In the surface acoustic wave filter in which (24) is connected to the input electrode (13) and all the receiving comb tooth elements (26) are connected to the output electrode (15) through the conductor (14), the same comb teeth are used. All the conductors (16) formed between the electrode rows (2) are connected to the test electrode (42) via the conductor (41), and all ground comb tooth elements belonging to the same comb tooth electrode row (2) are connected. (25) to conductor (4
A surface acoustic wave filter characterized by being connected via 3). 2. A conductor (43) for connecting a ground comb-tooth element (25) in a wafer state as means for preventing disconnection due to a pyroelectric effect in the method of manufacturing a surface acoustic wave filter according to claim 1. A method for manufacturing a surface acoustic wave filter, characterized in that the input electrode (13), the output electrode (15) and the test electrode (42) are short-circuited by a conductor (44) provided outside the chip formation region. 3. A method of manufacturing a surface acoustic wave filter according to claim 1, wherein as a means for detecting a short circuit between the comb tooth elements, a wafer is diced to separate the surface acoustic wave filters and then a ground comb tooth element ( 25) connected to the ground electrode
(17) and input electrode (13), output electrode (15) or test electrode (4
2) A method of manufacturing a surface acoustic wave filter, characterized by measuring the resistance between the surface acoustic wave filter and the surface acoustic wave filter. 4. The comb teeth of the excitation comb tooth element (24) are grounded.

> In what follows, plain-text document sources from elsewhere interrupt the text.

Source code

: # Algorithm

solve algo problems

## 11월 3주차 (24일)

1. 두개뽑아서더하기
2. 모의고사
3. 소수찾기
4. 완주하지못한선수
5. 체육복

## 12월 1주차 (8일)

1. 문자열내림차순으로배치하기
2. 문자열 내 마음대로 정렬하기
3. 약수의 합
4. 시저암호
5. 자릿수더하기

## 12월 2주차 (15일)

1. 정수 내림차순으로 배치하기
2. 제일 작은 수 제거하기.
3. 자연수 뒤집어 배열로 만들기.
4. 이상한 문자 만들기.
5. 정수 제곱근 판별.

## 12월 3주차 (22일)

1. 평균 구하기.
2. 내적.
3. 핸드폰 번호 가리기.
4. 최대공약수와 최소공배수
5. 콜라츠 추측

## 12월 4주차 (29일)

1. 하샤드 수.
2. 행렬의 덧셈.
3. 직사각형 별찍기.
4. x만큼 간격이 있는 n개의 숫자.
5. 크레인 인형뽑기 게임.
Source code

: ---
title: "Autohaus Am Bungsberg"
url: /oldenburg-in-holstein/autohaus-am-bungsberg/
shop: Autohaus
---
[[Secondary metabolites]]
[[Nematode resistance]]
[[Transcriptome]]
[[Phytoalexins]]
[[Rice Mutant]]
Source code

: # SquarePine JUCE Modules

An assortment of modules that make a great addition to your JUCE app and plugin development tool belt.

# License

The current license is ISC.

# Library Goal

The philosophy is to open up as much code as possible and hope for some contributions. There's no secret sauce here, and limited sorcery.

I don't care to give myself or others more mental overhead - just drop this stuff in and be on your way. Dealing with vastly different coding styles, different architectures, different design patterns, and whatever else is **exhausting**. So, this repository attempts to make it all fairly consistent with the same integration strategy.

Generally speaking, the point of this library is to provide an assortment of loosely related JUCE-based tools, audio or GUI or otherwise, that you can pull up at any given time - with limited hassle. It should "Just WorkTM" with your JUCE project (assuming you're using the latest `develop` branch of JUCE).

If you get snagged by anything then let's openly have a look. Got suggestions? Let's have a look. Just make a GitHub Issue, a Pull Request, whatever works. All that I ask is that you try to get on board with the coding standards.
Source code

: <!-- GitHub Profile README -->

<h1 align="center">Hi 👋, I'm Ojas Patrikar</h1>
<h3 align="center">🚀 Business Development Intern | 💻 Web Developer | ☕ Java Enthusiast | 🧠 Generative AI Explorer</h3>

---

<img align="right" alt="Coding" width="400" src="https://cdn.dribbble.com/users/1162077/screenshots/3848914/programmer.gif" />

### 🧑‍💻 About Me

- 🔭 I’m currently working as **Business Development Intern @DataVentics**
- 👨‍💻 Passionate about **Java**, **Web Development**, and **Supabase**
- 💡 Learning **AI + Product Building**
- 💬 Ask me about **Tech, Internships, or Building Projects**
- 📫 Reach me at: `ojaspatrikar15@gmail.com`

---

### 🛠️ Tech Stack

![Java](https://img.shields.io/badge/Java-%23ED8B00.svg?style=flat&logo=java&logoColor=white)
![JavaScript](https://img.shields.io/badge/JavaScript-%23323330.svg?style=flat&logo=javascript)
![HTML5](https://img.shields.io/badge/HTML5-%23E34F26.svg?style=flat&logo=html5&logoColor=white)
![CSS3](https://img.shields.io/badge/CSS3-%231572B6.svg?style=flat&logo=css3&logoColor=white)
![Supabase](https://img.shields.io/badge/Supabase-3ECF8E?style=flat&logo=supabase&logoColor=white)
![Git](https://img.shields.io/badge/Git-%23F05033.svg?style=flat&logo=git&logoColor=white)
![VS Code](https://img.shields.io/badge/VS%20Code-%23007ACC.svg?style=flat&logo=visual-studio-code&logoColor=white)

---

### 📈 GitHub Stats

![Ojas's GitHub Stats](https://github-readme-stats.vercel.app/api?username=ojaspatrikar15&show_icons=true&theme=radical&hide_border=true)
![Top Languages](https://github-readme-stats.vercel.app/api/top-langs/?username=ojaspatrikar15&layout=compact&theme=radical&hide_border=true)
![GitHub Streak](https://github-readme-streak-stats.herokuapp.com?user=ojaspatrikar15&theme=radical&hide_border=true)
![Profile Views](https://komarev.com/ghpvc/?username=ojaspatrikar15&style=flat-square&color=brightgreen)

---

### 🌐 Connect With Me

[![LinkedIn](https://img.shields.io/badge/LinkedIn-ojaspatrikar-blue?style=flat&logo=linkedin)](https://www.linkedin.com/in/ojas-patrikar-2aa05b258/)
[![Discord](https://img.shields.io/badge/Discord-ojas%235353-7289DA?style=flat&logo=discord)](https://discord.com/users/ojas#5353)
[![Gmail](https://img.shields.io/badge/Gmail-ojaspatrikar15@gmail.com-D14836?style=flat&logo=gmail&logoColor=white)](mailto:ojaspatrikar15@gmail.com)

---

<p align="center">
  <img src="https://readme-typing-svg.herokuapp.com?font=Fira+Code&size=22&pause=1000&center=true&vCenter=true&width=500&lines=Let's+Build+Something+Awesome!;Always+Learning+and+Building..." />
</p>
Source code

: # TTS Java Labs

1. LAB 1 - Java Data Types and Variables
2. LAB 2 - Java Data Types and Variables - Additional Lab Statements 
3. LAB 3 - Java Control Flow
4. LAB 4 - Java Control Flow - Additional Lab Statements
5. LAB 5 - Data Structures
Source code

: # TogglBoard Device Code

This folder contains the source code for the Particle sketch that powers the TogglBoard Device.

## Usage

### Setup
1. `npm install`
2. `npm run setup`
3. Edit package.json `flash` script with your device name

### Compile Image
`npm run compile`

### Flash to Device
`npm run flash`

A plurality of input comb-teeth electrodes (21) fitted between the comb teeth of (25)
And a plurality of output comb-teeth electrodes (22) in which the comb-teeth of the vibration-receiving comb-teeth element (26) are fitted between the comb-teeth of the ground comb-teeth element (25) are arranged alternately in the propagation direction of the surface acoustic wave. Multiple comb-teeth electrode arrays
(2) are formed in parallel on the piezoelectric substrate (11), and the adjacent comb-teeth element (25) is connected between the comb-teeth electrode rows (2) through the conductor (18) and the conductor ( The excitation comb-tooth element (24) and the receiving comb-tooth element (26) are connected via the (16), and all the excitation comb-teeth are connected via the conductor (12) outside the comb-tooth electrode array (2). In the production of a surface acoustic wave filter in which the element (24) is connected to the input electrode (13), and all the receiving comb-teeth elements (26) are connected to the output electrode (15) via the conductor (14), Connect the ground electrode (17), which is connected to the ground comb-tooth element (25) located outside the comb-teeth electrode array (2), and the conductors (12, 14) with the auxiliary conductor (45). A method of manufacturing a surface acoustic wave filter, which comprises measuring the resistance between the electrode (13) and the output electrode (15). 5. The method for manufacturing a surface acoustic wave filter according to claim 4, wherein the auxiliary conductor (45) is made thinner than the conductors (12, 14), and after the assembly of the surface acoustic wave filter is completed, the input electrode (13 ) Or a high voltage is applied between the output electrode (15) and the ground electrode (17) to fuse the auxiliary conductor (45).